The lens on the Anscoflex is an uncoated, approximately f/16, approximately 75 mm periscopic lens. A periscopic lens has two matched meniscus elements with the concave surfaces facing each other and the aperture stop in between. The shutter is a rotary shutter with a single, approximately 1/30 second, shutter speed. The film advance and shutter release are interlocked to prevent double exposures. You advance the film by turning the film advance knob in quarter turns back and forth to ratchet the film forward while looking for the picture number through the little red window on the back. You open the viewfinder and uncover the taking lens by sliding the tall front plate up. The viewfinder shows the scene right side up, but reversed left to right. The back is opened for loading film by pressing the red button near the viewfinder. The inside of the film chamber has a label suggesting size 620 Ansco "All-Weather" film, which at the time had an ASA speed of 64. The flasholder screws onto the left side of the camera. A tripod socket is on the bottom. The tripod socket is there mainly to attach the camera to its case. Because there is no provision for a time exposure or a delayed action for a "selfie" there isn't much need to attach a tripod.
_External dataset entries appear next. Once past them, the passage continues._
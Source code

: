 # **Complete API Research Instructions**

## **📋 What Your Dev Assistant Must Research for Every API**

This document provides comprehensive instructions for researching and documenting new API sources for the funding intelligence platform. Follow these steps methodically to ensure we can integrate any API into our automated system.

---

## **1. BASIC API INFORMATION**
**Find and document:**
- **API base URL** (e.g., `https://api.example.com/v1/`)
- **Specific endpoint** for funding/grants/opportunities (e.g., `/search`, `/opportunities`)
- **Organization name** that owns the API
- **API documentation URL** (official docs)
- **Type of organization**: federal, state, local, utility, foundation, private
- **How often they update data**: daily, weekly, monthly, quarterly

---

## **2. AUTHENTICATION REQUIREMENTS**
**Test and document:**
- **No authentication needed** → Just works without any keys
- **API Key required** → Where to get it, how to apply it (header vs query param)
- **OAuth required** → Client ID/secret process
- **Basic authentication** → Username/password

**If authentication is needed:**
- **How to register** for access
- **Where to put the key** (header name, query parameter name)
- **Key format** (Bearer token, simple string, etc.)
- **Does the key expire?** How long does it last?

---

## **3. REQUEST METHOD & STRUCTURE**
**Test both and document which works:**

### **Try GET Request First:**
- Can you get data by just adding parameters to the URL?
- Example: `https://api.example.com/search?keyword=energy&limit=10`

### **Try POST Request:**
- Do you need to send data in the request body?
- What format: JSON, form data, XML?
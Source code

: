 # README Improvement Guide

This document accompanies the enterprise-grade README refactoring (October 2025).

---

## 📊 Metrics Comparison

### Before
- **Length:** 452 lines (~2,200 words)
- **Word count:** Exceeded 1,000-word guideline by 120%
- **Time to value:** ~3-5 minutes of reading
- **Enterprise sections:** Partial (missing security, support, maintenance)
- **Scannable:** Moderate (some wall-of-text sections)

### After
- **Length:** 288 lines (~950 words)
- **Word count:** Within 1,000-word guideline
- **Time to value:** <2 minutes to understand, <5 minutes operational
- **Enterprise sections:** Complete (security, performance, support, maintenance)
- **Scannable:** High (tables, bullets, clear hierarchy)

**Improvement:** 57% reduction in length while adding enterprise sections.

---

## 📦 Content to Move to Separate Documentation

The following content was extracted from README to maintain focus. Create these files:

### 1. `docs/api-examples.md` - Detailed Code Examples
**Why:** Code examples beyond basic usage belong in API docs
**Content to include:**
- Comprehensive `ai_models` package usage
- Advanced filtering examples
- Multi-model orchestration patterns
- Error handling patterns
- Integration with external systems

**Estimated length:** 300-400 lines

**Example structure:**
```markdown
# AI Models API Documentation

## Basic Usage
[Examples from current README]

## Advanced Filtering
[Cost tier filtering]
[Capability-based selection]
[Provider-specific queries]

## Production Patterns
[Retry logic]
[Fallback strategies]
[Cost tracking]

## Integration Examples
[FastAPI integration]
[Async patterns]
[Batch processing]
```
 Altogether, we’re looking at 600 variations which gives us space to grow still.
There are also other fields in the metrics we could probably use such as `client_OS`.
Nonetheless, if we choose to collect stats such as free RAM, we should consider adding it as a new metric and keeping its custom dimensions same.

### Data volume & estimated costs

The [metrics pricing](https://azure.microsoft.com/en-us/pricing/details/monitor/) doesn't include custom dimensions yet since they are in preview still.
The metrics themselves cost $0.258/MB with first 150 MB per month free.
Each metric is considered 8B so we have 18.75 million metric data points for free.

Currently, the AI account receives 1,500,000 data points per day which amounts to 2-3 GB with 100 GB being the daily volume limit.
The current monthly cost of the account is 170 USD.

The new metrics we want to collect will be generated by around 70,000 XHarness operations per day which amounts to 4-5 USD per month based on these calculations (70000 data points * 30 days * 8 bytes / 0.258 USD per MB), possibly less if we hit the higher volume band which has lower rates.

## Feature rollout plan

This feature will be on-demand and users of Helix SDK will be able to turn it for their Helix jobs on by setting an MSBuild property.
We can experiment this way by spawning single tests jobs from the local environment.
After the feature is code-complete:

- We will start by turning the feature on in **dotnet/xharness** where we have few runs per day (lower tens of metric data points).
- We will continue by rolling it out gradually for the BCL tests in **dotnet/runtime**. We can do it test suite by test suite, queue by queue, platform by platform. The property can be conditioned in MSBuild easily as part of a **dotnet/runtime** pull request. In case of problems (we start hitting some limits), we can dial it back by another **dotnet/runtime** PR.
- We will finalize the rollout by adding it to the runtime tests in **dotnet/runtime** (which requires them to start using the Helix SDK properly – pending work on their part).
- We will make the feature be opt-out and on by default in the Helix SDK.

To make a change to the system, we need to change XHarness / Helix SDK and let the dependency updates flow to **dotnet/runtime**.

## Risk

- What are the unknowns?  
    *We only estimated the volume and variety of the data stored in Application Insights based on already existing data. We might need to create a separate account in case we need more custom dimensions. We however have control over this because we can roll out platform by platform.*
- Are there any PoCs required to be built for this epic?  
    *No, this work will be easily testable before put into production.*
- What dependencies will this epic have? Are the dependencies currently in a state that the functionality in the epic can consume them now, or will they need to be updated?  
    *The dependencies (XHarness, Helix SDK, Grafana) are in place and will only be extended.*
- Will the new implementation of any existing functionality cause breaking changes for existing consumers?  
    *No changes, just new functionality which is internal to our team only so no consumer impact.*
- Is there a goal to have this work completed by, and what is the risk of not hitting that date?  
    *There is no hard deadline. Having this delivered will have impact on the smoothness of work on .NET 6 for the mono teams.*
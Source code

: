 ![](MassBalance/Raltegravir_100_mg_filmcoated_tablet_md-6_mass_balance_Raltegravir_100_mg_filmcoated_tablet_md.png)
The camera was styled by Raymond Loewy and Associates and was made by Ansco in Binghamton, NY. Ansco, part of General Aniline and Film Corporation, was the American film company that ran a distant second to Eastman Kodak Company. GAF got out of the camera business in 1977 and now is solely a building materials manufacturer.

Through the viewfinder.

Battle of Nashville Monument through a red Wratten 25 filter.